Alan Ziegler received a B.S. from Union College and a Masters in Creative Writing from City College of New York.  His grants and awards include a grant from the New York Foundation for the Arts, the Word Beat Fiction Book Award (selected by George Plimpton), four PEN Syndicated Fiction awards, a CAPS (Creative Artists in Public Service) fellowship, and NEA and New York State Council on the Arts grants for Some literary magazine and Release Press, which he co-edited. He has taught at Teachers and Writers Collaborative, the Poetry Society of America, Interlochen Arts Academy, Bronx Community College, and for Poets-in-the-Schools.  His books include The Swan Song of Vaudeville: Tales and Takes; The Green Grass of Flatbush (stories); So Much To Do (poems); The Writing Workshop, Volumes I and II; and The Writing Workshop Note Book.  His work has appeared in such places as The New Yorker, The Paris Review, Tin House, The Party Train: An Anthology of New American Prose Poetry, The Ardis Anthology of New American Poetry, American Poetry Review, The Village Voice, Carolina Quarterly, Sun, and Creative Writing in America.  He is a recipient of Columbia University’s Presidential Award for Outstanding Teaching, and from 2001-2006 he was chair of the Writing Division.

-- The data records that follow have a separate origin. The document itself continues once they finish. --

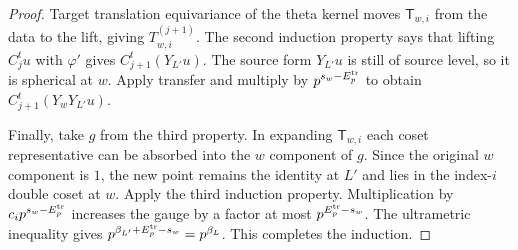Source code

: \begin{proof}
Target translation equivariance of the theta kernel moves $\mathsf T_{w,i}$ from the data to the lift, giving $T_{w,i}^{(j+1)}$. The second induction property says that lifting $C_j^tu$ with $\varphi'$ gives $C_{j+1}^t(Y_{L'}u)$. The source form $Y_{L'}u$ is still of source level, so it is spherical at $w$. Apply transfer and multiply by $p^{s_w-E_p^{\rm tr}}$ to obtain $C_{j+1}^t(Y_wY_{L'}u)$.

Finally, take $g$ from the third property. In expanding $\mathsf T_{w,i}$ each coset representative can be absorbed into the $w$ component of $g$. Since the original $w$ component is $1$, the new point remains the identity at $L'$ and lies in the index-$i$ double coset at $w$. Apply the third induction property. Multiplication by $c_i p^{s_w-E_p^{\rm tr}}$ increases the gauge by a factor at most $p^{E_p^{\rm tr}-s_w}$. The ultrametric inequality gives
$p^{\beta_{L'}+E_p^{\rm tr}-s_w}=p^{\beta_L}$. This completes the induction.
\end{proof}

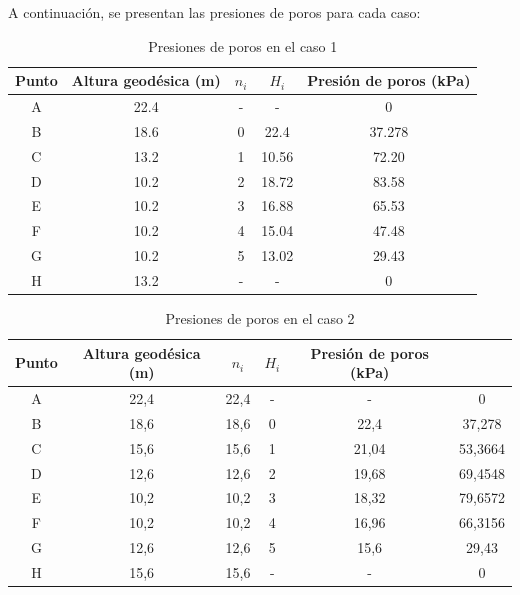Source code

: \documentclass{article}
\begin{document}
\newpage

A continuación, se presentan las presiones de poros para cada caso:

\begin{table}[h!]
  \centering
  \begin{tabular}{ccccc}
    \hline
    \textbf{Punto} & \textbf{Altura geodésica (m)} & \textbf{$n_i$} & \textbf{$H_i$} & \textbf{Presión de poros (kPa)} \\
    \hline
    A & 22.4 & - & - &0 \\
    B & 18.6 &  0 & 22.4 &37.278 \\
    C & 13.2 & 1  & 10.56 &72.20 \\
    D & 10.2&  2 & 18.72 &83.58 \\
    E & 10.2 & 3  & 16.88 &65.53 \\
    F & 10.2 & 4  & 15.04 & 47.48\\
    G & 10.2 & 5  & 13.02 &29.43 \\
    H & 13.2 & - & - &0 \\
    \hline
  \end{tabular}
  \caption{Presiones de poros en el caso 1}
\end{table}


\begin{table}[h!]
  \centering
  \begin{tabular}{cccccc}
  \hline
  \textbf{Punto} & \textbf{Altura geodésica (m)} & \textbf{$n_i$} & \textbf{$H_i$} & \textbf{Presión de poros (kPa)} \\
  \hline
  A & 22,4 & 22,4 & - & - & 0  \\ 
  B & 18,6 & 18,6 & 0 & 22,4 & 37,278  \\ 
  C & 15,6 & 15,6 & 1 & 21,04 & 53,3664  \\ 
  D & 12,6 & 12,6 & 2 & 19,68 & 69,4548  \\ 
  E & 10,2 & 10,2 & 3 & 18,32 & 79,6572  \\ 
  F & 10,2 & 10,2 & 4 & 16,96 & 66,3156  \\ 
  G & 12,6 & 12,6 & 5 & 15,6 & 29,43  \\ 
  H & 15,6 & 15,6 & - & - & 0  \\ \hline
  \end{tabular}
  \caption{Presiones de poros en el caso 2}
  \end{table}
  
\end{document}
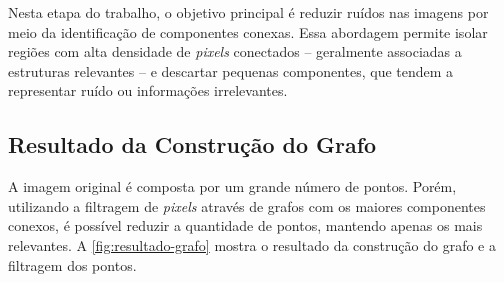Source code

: 
 Nesta etapa do trabalho, o objetivo principal é reduzir ruídos nas imagens por meio da identificação de componentes conexas. Essa abordagem permite isolar regiões com alta densidade de \textit{pixels} conectados -- geralmente associadas a estruturas relevantes -- e descartar pequenas componentes, que tendem a representar ruído ou informações irrelevantes.


\subsection{Resultado da Construção do Grafo}
\label{sec:resultado-construcao-grafo}

A imagem original é composta por um grande número de pontos. Porém, utilizando a filtragem de \textit{pixels} através de grafos com os maiores componentes conexos, é possível reduzir a quantidade de pontos, mantendo apenas os mais relevantes. A \autoref{fig:resultado-grafo} mostra o resultado da construção do grafo e a filtragem dos pontos.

The West Coast Revelationists

VICKI FORMAN
Vicki Forman holds a B.A. from Yale University and an M.F.A. for the University of California at Irvine.  Her memoir, This Lovely Life, is the winner of the Bread Loaf Writer’s Conference Bakeless Prize and other of her work has been nominated for a Pushcart prize and has appeared in the Seneca Review and the Santa Monica Review as well as the anthologies, Love You to Pieces: Creative Writers on Raising a Child With Special Needs, This Day: Dairies From American Women, and Literary Mama: Reading for the Maternally Inclined.  She lives in Southern California with her husband and daughter.

BRIDGET HOIDA
Bridget, who waggles her left foot when she writes, lives and works in the “other OC,” an imaginary subdivision off the coast of southern California. In a past life she was a librarian, a DJ, a teacher of high school journalism and a ghostwriter. In this life she experiments with fiction, sings short songs about donkeys in Quebec, walks a small dog, and has taught writing at UC Irvine and the University of Southern California.

JIM KRUSOE

Jim Krusoe’s first novel Iceland, was published by Dalkey Archive Press, and his others, Girl Factory, Erased, and Toward You, by Tin House Books. He has also written five books of poems, and two books of stories, Blood Lake, and Abductions. His stories and poems have appeared in the Antioch Review, Bomb, the Chicago Review, the Denver Quarterly, the Iowa Review, Field, the North American Review, the American Poetry Review, and the Santa Monica Review, which he began in 1988.  His essays and book reviews have appeared in the New York Times Book Review, the Los Angeles Times Book Review, the Washington Post, and Manoa. His novel, Parsifal, is scheduled for publication in 2012.

SUSAN MCCABE
Susan McCabe was born on Sunset Boulevard in Los Angeles, has taught in Oregon and Arizona, and received her PhD at UCLA. She also taught and conducted research in her mother’s country of Sweden. She directed the PhD in Literature and Creative Writing Program (2006-2009), and has been President of the Modernist Studies Association. She is currently an editor for the poetry series of University of California Press. She is the author of four books, including two critical studies—Elizabeth Bishop: Her Poetics of Loss (Penn State University Press, 1994) and Cinematic Modernism: Modern Poetry and Film (Cambridge University Press, 2005)—and two poetry volumes, Swirl (Red Hen Press, 2003), and Descartes’ Nightmare, winner of the Agha Shahid Ali prize (Utah University Press in 2008). McCabe received a Beinecke Fellowship at Yale, was awarded the Provost’s “Advancing Scholarship in the Humanities and the Sciences” (2007-8) to focus upon Bryher’s myriad “triangles” within modernism and is simultaneously finishing another book of poems, Fates, a collection focused upon the voices of the dead as they intermingle with the living, and the uneasy companions of contemporary technology and ecopoetics.